Electromagnetic Waves-Layers Of Earth’s Atmosphere-E-Layer

Structure of Atmosphere 

As we know, the earth’s atmosphere is made up of various layers. All these layers are different from each other and have particular traits.

The name of the layers of the atmosphere upwards from the ground is as follows:-

• Troposphere
• Stratosphere
• Mesosphere
• Thermosphere
• Ionosphere
• Exosphere

The exosphere then leads out into interplanetary space.

IONOSPHERE

• The fifth layer of the atmosphere is called the Ionosphere.
• The ionised part of the atmosphere stretches from 48 km to 965 km altitude.
• The Ionosphere is the part of the atmosphere ionised by the sun’s radiation.
• Hence, it is responsible for playing a significant role in atmospheric electricity and forming the inside edge of the magnetosphere.
• It is vital because it propagates radio waves to remote places on the earth’s surface.
• The Ionosphere is essentially a cover of electrons and atoms and electrically charged molecules. These particles surround the earth and are formed as a result of ultraviolet rays from the sun.
• The free electrons that exist in the ionosphere are responsible for the propagation of the radio waves.
• The ionisation of the particles in this layer depends mainly on solar activity.

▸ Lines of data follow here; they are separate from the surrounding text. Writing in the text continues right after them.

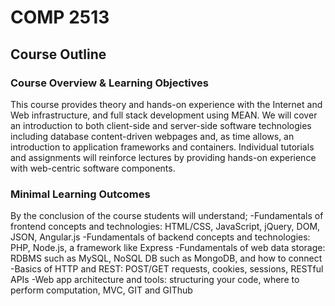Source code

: # COMP 2513

## Course Outline

### Course Overview & Learning Objectives
This course provides theory and hands-on experience with the Internet and Web infrastructure, and full stack development using MEAN. We will cover an introduction to both client-side and server-side software technologies including database content-driven webpages and, as time allows, an introduction to application frameworks and containers. Individual tutorials and assignments will reinforce lectures by providing hands-on experience with web-centric software components.

### Minimal Learning Outcomes
By the conclusion of the course students will understand;
    -Fundamentals of frontend concepts and technologies: HTML/CSS, JavaScript, jQuery, DOM, JSON, Angular.js 
    -Fundamentals of backend concepts and technologies: PHP, Node.js, a framework like Express 
    -Fundamentals of web data storage: RDBMS such as MySQL, NoSQL DB such as MongoDB, and how to connect 
    -Basics of HTTP and REST: POST/GET requests, cookies, sessions, RESTful APIs 
    -Web app architecture and tools: structuring your code, where to perform computation, MVC, GIT and GIThub
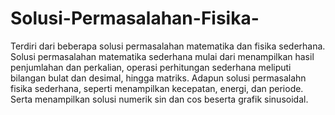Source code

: # Solusi-Permasalahan-Fisika-
Terdiri dari beberapa solusi permasalahan matematika dan fisika sederhana. Solusi permasalahan matematika sederhana mulai dari menampilkan hasil penjumlahan dan perkalian, operasi perhitungan sederhana meliputi bilangan bulat dan desimal, hingga matriks. Adapun solusi permasalahn fisika sederhana, seperti menampilkan kecepatan, energi, dan periode. Serta menampilkan solusi numerik sin dan cos beserta grafik sinusoidal.
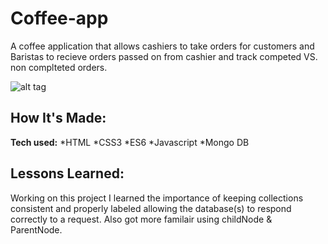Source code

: # Coffee-app
A coffee application that allows cashiers to take orders for customers and Baristas to recieve orders passed on from cashier and track competed VS. non complteted orders.

![alt tag](http://placecorgi.com/1200/650)

## How It's Made:

**Tech used:** 
*HTML 
*CSS3
*ES6 
*Javascript 
*Mongo DB

## Lessons Learned:

Working on this project I learned the importance of keeping collections consistent and properly labeled allowing the database(s) to respond correctly to a request. Also got more familair  using childNode & ParentNode.
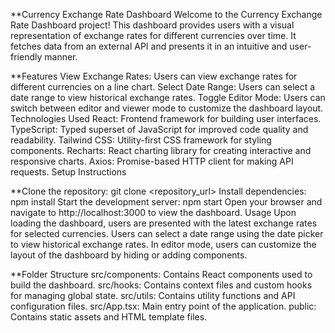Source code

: **Currency Exchange Rate Dashboard
Welcome to the Currency Exchange Rate Dashboard project! This dashboard provides users with a visual representation of exchange rates for different currencies over time. It fetches data from an external API and presents it in an intuitive and user-friendly manner.

**Features
View Exchange Rates: Users can view exchange rates for different currencies on a line chart.
Select Date Range: Users can select a date range to view historical exchange rates.
Toggle Editor Mode: Users can switch between editor and viewer mode to customize the dashboard layout.
Technologies Used
React: Frontend framework for building user interfaces.
TypeScript: Typed superset of JavaScript for improved code quality and readability.
Tailwind CSS: Utility-first CSS framework for styling components.
Recharts: React charting library for creating interactive and responsive charts.
Axios: Promise-based HTTP client for making API requests.
Setup Instructions

**Clone the repository: git clone <repository_url>
Install dependencies: npm install
Start the development server: npm start
Open your browser and navigate to http://localhost:3000 to view the dashboard.
Usage
Upon loading the dashboard, users are presented with the latest exchange rates for selected currencies.
Users can select a date range using the date picker to view historical exchange rates.
In editor mode, users can customize the layout of the dashboard by hiding or adding components.

**Folder Structure
src/components: Contains React components used to build the dashboard.
src/hooks: Contains context files and custom hooks for managing global state.
src/utils: Contains utility functions and API configuration files.
src/App.tsx: Main entry point of the application.
public: Contains static assets and HTML template files.
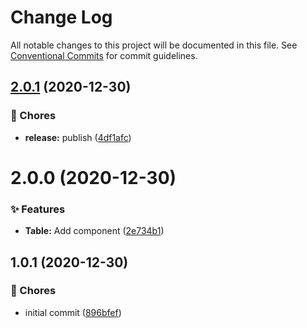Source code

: # Change Log

All notable changes to this project will be documented in this file.
See [Conventional Commits](https://conventionalcommits.org) for commit guidelines.

## [2.0.1](https://github.com/adbayb/poc-monorepo/compare/modules@1.0.1...modules@2.0.1) (2020-12-30)


### 🎫 Chores

* **release:** publish ([4df1afc](https://github.com/adbayb/poc-monorepo/commit/4df1afc))






# 2.0.0 (2020-12-30)

### ✨ Features

- **Table:** Add component ([2e734b1](https://github.com/adbayb/poc-monorepo/commit/2e734b1))

## 1.0.1 (2020-12-30)

### 🎫 Chores

- initial commit ([896bfef](https://github.com/adbayb/poc-monorepo/commit/896bfef))
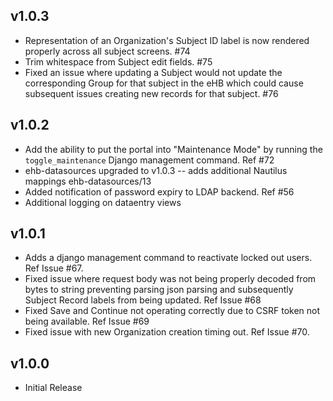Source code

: v1.0.3
---
* Representation of an Organization's Subject ID label is now rendered properly across all subject screens. #74
* Trim whitespace from Subject edit fields. #75
* Fixed an issue where updating a Subject would not update the corresponding Group for that
subject in the eHB which could cause subsequent issues creating new records for that subject. #76

v1.0.2
---
* Add the ability to put the portal into "Maintenance Mode" by running the
`toggle_maintenance` Django management command. Ref #72
* ehb-datasources upgraded to v1.0.3 -- adds additional Nautilus mappings ehb-datasources/13
* Added notification of password expiry to LDAP backend. Ref #56
* Additional logging on dataentry views

v1.0.1
---
* Adds a django management command to reactivate locked out users. Ref Issue #67.
* Fixed issue where request body was not being properly decoded from bytes
to string preventing parsing json parsing and subsequently Subject Record
labels from being updated. Ref Issue #68
* Fixed Save and Continue not operating correctly due to CSRF token not being
available. Ref Issue #69
* Fixed issue with new Organization creation timing out. Ref Issue #70.

v1.0.0
---
* Initial Release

Features of the Ionosphere

The Ionosphere has the following features: –

• It houses all the charged particles present in the atmosphere. In this layer, all the gases present are heated to such an extent that they end up losing electrons, creating a vast expanse of charged particles.
• It is the outermost layer of the earth that is nearest to space. The ionosphere, along with the neutral upper atmosphere, forms a link between Earth’s lower atmosphere and space.
• The ionosphere is dynamic. It changes from day to night because it is created when particles are ionised by the Sun’s energy. The ionosphere gets thinner at night as previously ionised particles loosen and rearrange back into neutral particles. However, there are more unpredictable changes caused by factors both from Earth and from space, that make it difficult to predict what the ionosphere will be like at any given time.
• The Ionosphere is the home for all the satellites. This space boundary is where many of our Earth-orbiting satellites, including the International Space Station, are situated. That means these satellites can be affected by the ionosphere’s constantly changing conditions, such as sudden surges of charged particles, which increase drag on satellites and reduce the time for which they can orbit the earth.
• As the Ionosphere is important for navigation and communication systems, they provide a path for the radio and GPS systems.
• This means that any change in the composition of the Ionosphere leads to the disruption of these signals.
• Weather phenomena like hurricanes also influence the Ionosphere.

Layers of the Ionosphere

• There exist several layers within the Ionosphere, which lead to different effects on radio waves and radio signals.
• These layers are called the D, E, and F layers.
• These layers are differentiated based on the levels of ionisation.
• The F layer is the only layer with significant ionisation at night, with ionisation in the E and D layers being extremely low. The D and E layers become much more ionised during the day, as does the F layer, which develops another weaker region of ionisation known as the F1 layer.
• Here we know more about the E layer of the Atmosphere.

E layer of the Ionosphere

• The E layer of the Ionosphere is also called the Kennelly–Heaviside layer.
• It is named after Arthur E. Kennelly and Oliver Heaviside.
• This layer contains gases in an ionised form that stretch at about 90 to 150 kilometres in height from the earth’s surface.
• It is the area where medium-frequency radio waves are reflected.
• This layer causes the radio waves that are radiated into the sky to return to the horizon.
• This “skywave” or “skip” propagation technique has been used for long-distance radio communication, up to transcontinental distances, since the 1920s
• This layer is responsible for the refraction of the radio signals instead of reducing them so that they return to the earth.
• Thus, it appears that they have been reflected from the earth.
• The air density is much lower at altitudes where the E layer or E region exists than in the D region. This leads to fewer collisions when the free electrons are excited and vibrate due to radio signals. 
• As a result, the E layer or E region behaves slightly differently. The radio signal sets the electrons in motion again, but they re-radiate it.
• The signal is refracted away from the area of electrons with a higher density as it travels in an area where the electrons’ density increases. This refraction is usually enough to bend the HF signals back to earth.
• The level of ionisation in the E region falls faster after the dark as ions and electrons recombine and virtually disappear at night, similar to the D region.
• The level of ionisation, like that of the D region, falls pretty fast at night time since electrically charged particles recombine and almost vanish at night.
• However, residual nighttime ionisation in the lower E region causes some absorption of signals in the lower HF portion of the radio communications spectrum.
• The ionisation of the E layer comes from the different radiations produced by the sun.
• The soft X-rays produce significant ionisation, with some contribution from the extreme ultraviolet rays.

Conclusion

The E layer is a part of the Ionosphere that is ionised through the UV rays of the Sun. It is important as it plays a pivotal role in electromagnetic flow and has practical importance due to its influence on radio propagation to far-off places on the earth.